--- SOURCE RECORDS ---
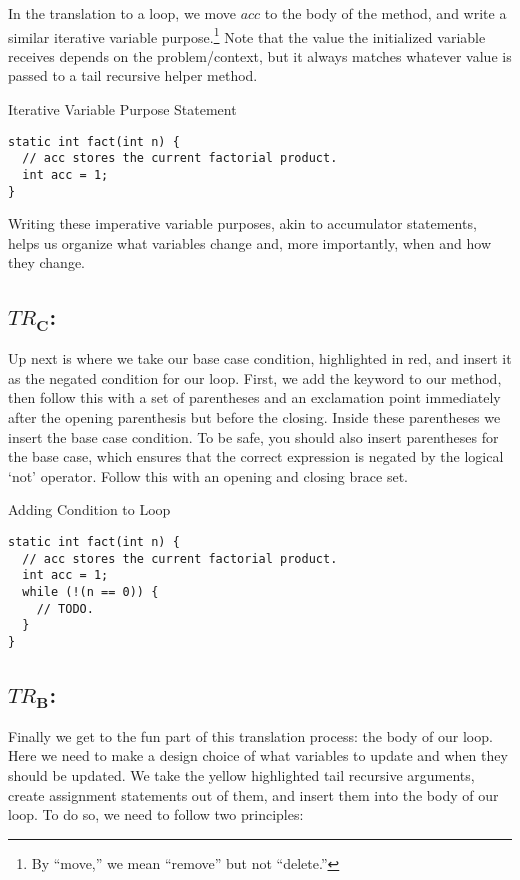In the translation to a loop, we move $\textit{acc}$ to the body of the method, and write a similar iterative variable purpose.\footnote{By ``move,'' we mean ``remove'' but not ``delete.''} Note that the value the initialized variable receives depends on the problem/context, but it always matches whatever value is passed to a tail recursive helper method.

\begin{cl}[]{Iterative Variable Purpose Statement}
\begin{lstlisting}[language=MyJava]
static int fact(int n) {
  // acc stores the current factorial product. 
  int acc = 1;
}
\end{lstlisting}
\end{cl}

Writing these imperative variable purposes, akin to accumulator statements, helps us organize what variables change and, more importantly, when and how they change. 

\subsection*{\textit{$TR_\mathbf{C}$}:} Up next is where we take our base case condition, highlighted in red, and insert it as the negated condition for our loop. First, we add the  keyword to our method, then follow this with a set of parentheses and an exclamation point immediately after the opening parenthesis but before the closing. Inside these parentheses we insert the base case condition. To be safe, you should also insert parentheses for the base case, which ensures that the correct expression is negated by the logical `not' operator. Follow this with an opening and closing brace set.

\begin{cl}[]{Adding Condition to Loop}
\begin{lstlisting}[language=MyJava]
static int fact(int n) {
  // acc stores the current factorial product. 
  int acc = 1;
  while (!(n == 0)) { 
    // TODO.
  }
}
\end{lstlisting}
\end{cl}

\subsection*{\textit{$TR_\mathbf{B}$}:} Finally we get to the fun part of this translation process: the body of our loop. Here we need to make a design choice of what variables to update and when they should be updated. We take the \textcolor{darkyellow}{yellow} highlighted tail recursive arguments, create assignment statements out of them, and insert them into the body of our loop. To do so, we need to follow two principles:

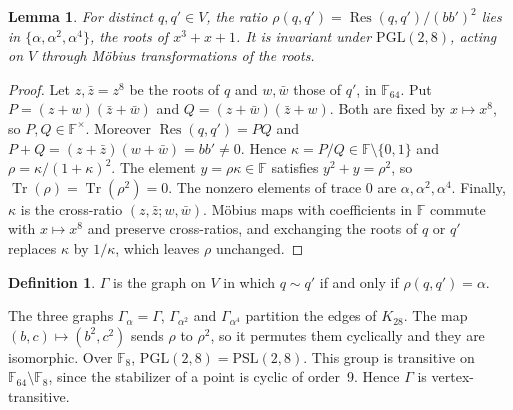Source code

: \documentclass[11pt,a4paper]{article}
\newtheorem{lemma}[theorem]{Lemma}
\theoremstyle{definition}
\newtheorem{definition}[theorem]{Definition}
\newcommand{\F}{\mathbb{F}}
\newcommand{\Tr}{\operatorname{Tr}}
\newcommand{\Res}{\operatorname{Res}}
\newcommand{\PSL}{\mathrm{PSL}}
\newcommand{\PGL}{\mathrm{PGL}}
\begin{document}
\begin{lemma}\label{lem:rho}
For distinct $q,q'\in V$, the ratio $\rho(q,q')=\Res(q,q')/(bb')^2$ lies in
$\{\alpha,\alpha^2,\alpha^4\}$, the roots of $x^3+x+1$. It is invariant under
$\PGL(2,8)$, acting on $V$ through Möbius transformations of the roots.
\end{lemma}

\begin{proof}
Let $z,\bar z=z^8$ be the roots of $q$ and $w,\bar w$ those of $q'$, in
$\F_{64}$. Put $P=(z+w)(\bar z+\bar w)$ and $Q=(z+\bar w)(\bar z+w)$. Both are
fixed by $x\mapsto x^8$, so $P,Q\in\F^\times$. Moreover $\Res(q,q')=PQ$ and
$P+Q=(z+\bar z)(w+\bar w)=bb'\neq0$. Hence $\kappa=P/Q\in\F\setminus\{0,1\}$
and $\rho=\kappa/(1+\kappa)^2$. The element $y=\rho\kappa\in\F$ satisfies
$y^2+y=\rho^2$, so $\Tr(\rho)=\Tr(\rho^2)=0$. The nonzero elements of trace
$0$ are $\alpha,\alpha^2,\alpha^4$. Finally, $\kappa$ is the cross-ratio
$(z,\bar z;w,\bar w)$. Möbius maps with coefficients in $\F$ commute with
$x\mapsto x^8$ and preserve cross-ratios, and exchanging the roots of $q$ or
$q'$ replaces $\kappa$ by $1/\kappa$, which leaves $\rho$ unchanged.
\end{proof}

\begin{definition}
$\Gamma$ is the graph on $V$ in which $q\sim q'$ if and only if $\rho(q,q')=\alpha$.
\end{definition}

The three graphs $\Gamma_{\alpha}=\Gamma$, $\Gamma_{\alpha^2}$ and
$\Gamma_{\alpha^4}$ partition the edges of $K_{28}$. The map
$(b,c)\mapsto(b^2,c^2)$ sends $\rho$ to $\rho^2$, so it permutes them
cyclically and they are isomorphic. Over $\F_8$, $\PGL(2,8)=\PSL(2,8)$. This
group is transitive on $\F_{64}\setminus\F_8$, since the stabilizer of a point
is cyclic of order~9. Hence $\Gamma$ is vertex-transitive.
\end{document}
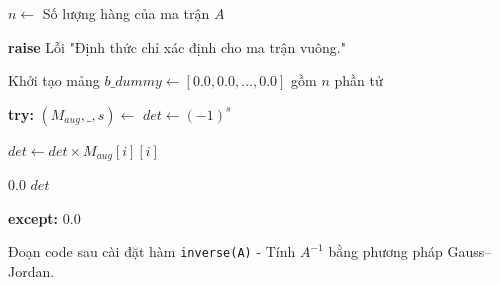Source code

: 



\begin{algorithm}[H]
\caption{Tính định thức của ma trận qua phép khử Gauss}
\label{alg:determinant}
\begin{algorithmic}[1]
    \State $n \gets$ Số lượng hàng của ma trận $A$
    
        \State \textbf{raise} Lỗi "Định thức chỉ xác định cho ma trận vuông."
    \EndIf
    
    \State Khởi tạo mảng $b\_dummy \gets [0.0, 0.0, \dots, 0.0]$ gồm $n$ phần tử
    
    \State \textbf{try:}
        \State $(M_{aug}, \_, s) \gets$ 
        \State $det \gets (-1)^s$ 
        
            \State $det \gets det \times M_{aug}[i][i]$ 
        \EndFor
        
            \State \Return $0.0$ 
        \Else
            \State \Return $det$
        \EndIf
        
    \State \textbf{except:} 
        \State \Return $0.0$
\EndProcedure
\end{algorithmic}
\end{algorithm}

Đoạn code sau cài đặt hàm \texttt{inverse(A)} - Tính $A^{-1}$ bằng phương pháp Gauss–Jordan.

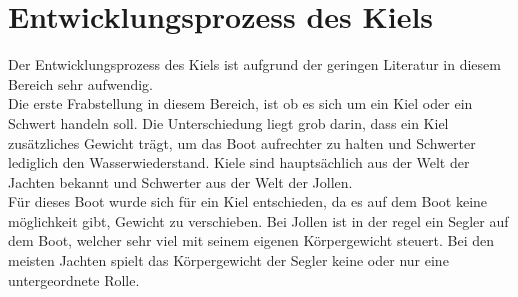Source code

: \section{Entwicklungsprozess des Kiels}
Der Entwicklungsprozess des Kiels ist aufgrund der geringen Literatur in diesem Bereich sehr aufwendig. \\ Die erste Frabstellung in diesem Bereich, ist ob es sich um ein Kiel oder ein Schwert handeln soll. Die Unterschiedung liegt grob darin, dass ein Kiel zusätzliches Gewicht trägt, um das Boot aufrechter zu halten und Schwerter lediglich den Wasserwiederstand. Kiele sind hauptsächlich aus der Welt der Jachten bekannt und Schwerter aus der Welt der Jollen. \\
Für dieses Boot wurde sich für ein Kiel entschieden, da es auf dem Boot keine möglichkeit gibt, Gewicht zu verschieben. Bei Jollen ist in der regel ein Segler auf dem Boot, welcher sehr viel mit seinem eigenen Körpergewicht steuert. Bei den meisten Jachten spielt das Körpergewicht der Segler keine oder nur eine untergeordnete Rolle.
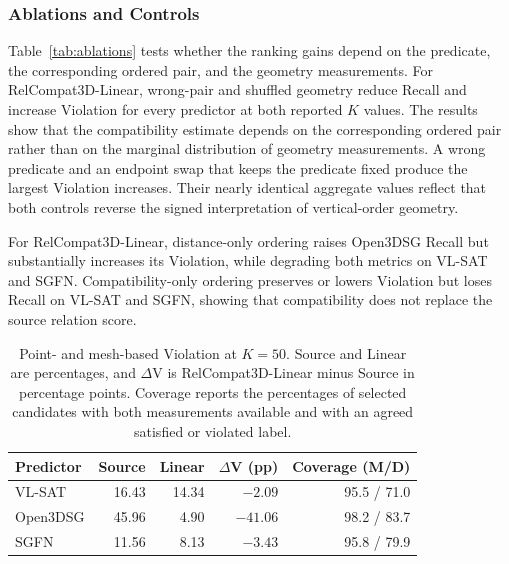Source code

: \subsubsection{Ablations and Controls}
Table~\ref{tab:ablations} tests whether the ranking gains depend on the predicate, the corresponding ordered pair, and the geometry measurements. For RelCompat3D-Linear, wrong-pair and shuffled geometry reduce Recall and increase Violation for every predictor at both reported $K$ values. The results show that the compatibility estimate depends on the corresponding ordered pair rather than on the marginal distribution of geometry measurements. A wrong predicate and an endpoint swap that keeps the predicate fixed produce the largest Violation increases. Their nearly identical aggregate values reflect that both controls reverse the signed interpretation of vertical-order geometry. 

For RelCompat3D-Linear, distance-only ordering raises Open3DSG Recall but substantially increases its Violation, while degrading both metrics on VL-SAT and SGFN. Compatibility-only ordering preserves or lowers Violation but loses Recall on VL-SAT and SGFN, showing that compatibility does not replace the source relation score.

\begin{table}[t]
    \centering
    {\small
    \setlength{\tabcolsep}{1.5pt}
    \begin{tabular}{@{}lrrrr@{}}
    \toprule
    Predictor & Source & Linear & $\Delta$V (pp) & Coverage (M/D) \\
    \midrule
    VL-SAT   & 16.43 & 14.34 & $-2.09$ & 95.5 / 71.0 \\
    Open3DSG & 45.96 & 4.90  & $-41.06$ & 98.2 / 83.7 \\
    SGFN     & 11.56 & 8.13  & $-3.43$ & 95.8 / 79.9 \\
    \bottomrule
    \end{tabular}
    }
    \caption{Point- and mesh-based Violation at $K=50$. Source and Linear are percentages, and $\Delta$V is RelCompat3D-Linear minus Source in percentage points. Coverage reports the percentages of selected candidates with both measurements available and with an agreed satisfied or violated label.}
    \label{tab:surface-audit}
\end{table}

--- WHAT YOU NEED TO DO ---
Your copy of the records must be exact and must contain no pictures.

--- THE ANSWER ---
In the translation to a loop, we move $\textit{acc}$ to the body of the method, and write a similar iterative variable purpose.\footnote{By ``move,'' we mean ``remove'' but not ``delete.''} Note that the value the initialized variable receives depends on the problem/context, but it always matches whatever value is passed to a tail recursive helper method.

\begin{cl}[]{Iterative Variable Purpose Statement}
\begin{lstlisting}[language=MyJava]
static int fact(int n) {
  // acc stores the current factorial product. 
  int acc = 1;
}
\end{lstlisting}
\end{cl}

Writing these imperative variable purposes, akin to accumulator statements, helps us organize what variables change and, more importantly, when and how they change. 

\subsection*{\textit{$TR_\mathbf{C}$}:} Up next is where we take our base case condition, highlighted in red, and insert it as the negated condition for our loop. First, we add the  keyword to our method, then follow this with a set of parentheses and an exclamation point immediately after the opening parenthesis but before the closing. Inside these parentheses we insert the base case condition. To be safe, you should also insert parentheses for the base case, which ensures that the correct expression is negated by the logical `not' operator. Follow this with an opening and closing brace set.

\begin{cl}[]{Adding Condition to Loop}
\begin{lstlisting}[language=MyJava]
static int fact(int n) {
  // acc stores the current factorial product. 
  int acc = 1;
  while (!(n == 0)) { 
    // TODO.
  }
}
\end{lstlisting}
\end{cl}

\subsection*{\textit{$TR_\mathbf{B}$}:} Finally we get to the fun part of this translation process: the body of our loop. Here we need to make a design choice of what variables to update and when they should be updated. We take the \textcolor{darkyellow}{yellow} highlighted tail recursive arguments, create assignment statements out of them, and insert them into the body of our loop. To do so, we need to follow two principles:

Source code

: \documentclass[11pt,a4paper]{article}
\newtheorem{lemma}[theorem]{Lemma}
\theoremstyle{definition}
\newtheorem{definition}[theorem]{Definition}
\newcommand{\F}{\mathbb{F}}
\newcommand{\Tr}{\operatorname{Tr}}
\newcommand{\Res}{\operatorname{Res}}
\newcommand{\PSL}{\mathrm{PSL}}
\newcommand{\PGL}{\mathrm{PGL}}
\begin{document}
\begin{lemma}\label{lem:rho}
For distinct $q,q'\in V$, the ratio $\rho(q,q')=\Res(q,q')/(bb')^2$ lies in
$\{\alpha,\alpha^2,\alpha^4\}$, the roots of $x^3+x+1$. It is invariant under
$\PGL(2,8)$, acting on $V$ through Möbius transformations of the roots.
\end{lemma}

\begin{proof}
Let $z,\bar z=z^8$ be the roots of $q$ and $w,\bar w$ those of $q'$, in
$\F_{64}$. Put $P=(z+w)(\bar z+\bar w)$ and $Q=(z+\bar w)(\bar z+w)$. Both are
fixed by $x\mapsto x^8$, so $P,Q\in\F^\times$. Moreover $\Res(q,q')=PQ$ and
$P+Q=(z+\bar z)(w+\bar w)=bb'\neq0$. Hence $\kappa=P/Q\in\F\setminus\{0,1\}$
and $\rho=\kappa/(1+\kappa)^2$. The element $y=\rho\kappa\in\F$ satisfies
$y^2+y=\rho^2$, so $\Tr(\rho)=\Tr(\rho^2)=0$. The nonzero elements of trace
$0$ are $\alpha,\alpha^2,\alpha^4$. Finally, $\kappa$ is the cross-ratio
$(z,\bar z;w,\bar w)$. Möbius maps with coefficients in $\F$ commute with
$x\mapsto x^8$ and preserve cross-ratios, and exchanging the roots of $q$ or
$q'$ replaces $\kappa$ by $1/\kappa$, which leaves $\rho$ unchanged.
\end{proof}

\begin{definition}
$\Gamma$ is the graph on $V$ in which $q\sim q'$ if and only if $\rho(q,q')=\alpha$.
\end{definition}

The three graphs $\Gamma_{\alpha}=\Gamma$, $\Gamma_{\alpha^2}$ and
$\Gamma_{\alpha^4}$ partition the edges of $K_{28}$. The map
$(b,c)\mapsto(b^2,c^2)$ sends $\rho$ to $\rho^2$, so it permutes them
cyclically and they are isomorphic. Over $\F_8$, $\PGL(2,8)=\PSL(2,8)$. This
group is transitive on $\F_{64}\setminus\F_8$, since the stabilizer of a point
is cyclic of order~9. Hence $\Gamma$ is vertex-transitive.
\end{document}
Source code

: 



\begin{algorithm}[H]
\caption{Tính định thức của ma trận qua phép khử Gauss}
\label{alg:determinant}
\begin{algorithmic}[1]
    \State $n \gets$ Số lượng hàng của ma trận $A$
    
        \State \textbf{raise} Lỗi "Định thức chỉ xác định cho ma trận vuông."
    \EndIf
    
    \State Khởi tạo mảng $b\_dummy \gets [0.0, 0.0, \dots, 0.0]$ gồm $n$ phần tử
    
    \State \textbf{try:}
        \State $(M_{aug}, \_, s) \gets$ 
        \State $det \gets (-1)^s$ 
        
            \State $det \gets det \times M_{aug}[i][i]$ 
        \EndFor
        
            \State \Return $0.0$ 
        \Else
            \State \Return $det$
        \EndIf
        
    \State \textbf{except:} 
        \State \Return $0.0$
\EndProcedure
\end{algorithmic}
\end{algorithm}

Đoạn code sau cài đặt hàm \texttt{inverse(A)} - Tính $A^{-1}$ bằng phương pháp Gauss–Jordan.

Source code

: \section{Entwicklungsprozess des Kiels}
Der Entwicklungsprozess des Kiels ist aufgrund der geringen Literatur in diesem Bereich sehr aufwendig. \\ Die erste Frabstellung in diesem Bereich, ist ob es sich um ein Kiel oder ein Schwert handeln soll. Die Unterschiedung liegt grob darin, dass ein Kiel zusätzliches Gewicht trägt, um das Boot aufrechter zu halten und Schwerter lediglich den Wasserwiederstand. Kiele sind hauptsächlich aus der Welt der Jachten bekannt und Schwerter aus der Welt der Jollen. \\
Für dieses Boot wurde sich für ein Kiel entschieden, da es auf dem Boot keine möglichkeit gibt, Gewicht zu verschieben. Bei Jollen ist in der regel ein Segler auf dem Boot, welcher sehr viel mit seinem eigenen Körpergewicht steuert. Bei den meisten Jachten spielt das Körpergewicht der Segler keine oder nur eine untergeordnete Rolle.
Source code

: \subsubsection{Ablations and Controls}
Table~\ref{tab:ablations} tests whether the ranking gains depend on the predicate, the corresponding ordered pair, and the geometry measurements. For RelCompat3D-Linear, wrong-pair and shuffled geometry reduce Recall and increase Violation for every predictor at both reported $K$ values. The results show that the compatibility estimate depends on the corresponding ordered pair rather than on the marginal distribution of geometry measurements. A wrong predicate and an endpoint swap that keeps the predicate fixed produce the largest Violation increases. Their nearly identical aggregate values reflect that both controls reverse the signed interpretation of vertical-order geometry. 

For RelCompat3D-Linear, distance-only ordering raises Open3DSG Recall but substantially increases its Violation, while degrading both metrics on VL-SAT and SGFN. Compatibility-only ordering preserves or lowers Violation but loses Recall on VL-SAT and SGFN, showing that compatibility does not replace the source relation score.

\begin{table}[t]
    \centering
    {\small
    \setlength{\tabcolsep}{1.5pt}
    \begin{tabular}{@{}lrrrr@{}}
    \toprule
    Predictor & Source & Linear & $\Delta$V (pp) & Coverage (M/D) \\
    \midrule
    VL-SAT   & 16.43 & 14.34 & $-2.09$ & 95.5 / 71.0 \\
    Open3DSG & 45.96 & 4.90  & $-41.06$ & 98.2 / 83.7 \\
    SGFN     & 11.56 & 8.13  & $-3.43$ & 95.8 / 79.9 \\
    \bottomrule
    \end{tabular}
    }
    \caption{Point- and mesh-based Violation at $K=50$. Source and Linear are percentages, and $\Delta$V is RelCompat3D-Linear minus Source in percentage points. Coverage reports the percentages of selected candidates with both measurements available and with an agreed satisfied or violated label.}
    \label{tab:surface-audit}
\end{table}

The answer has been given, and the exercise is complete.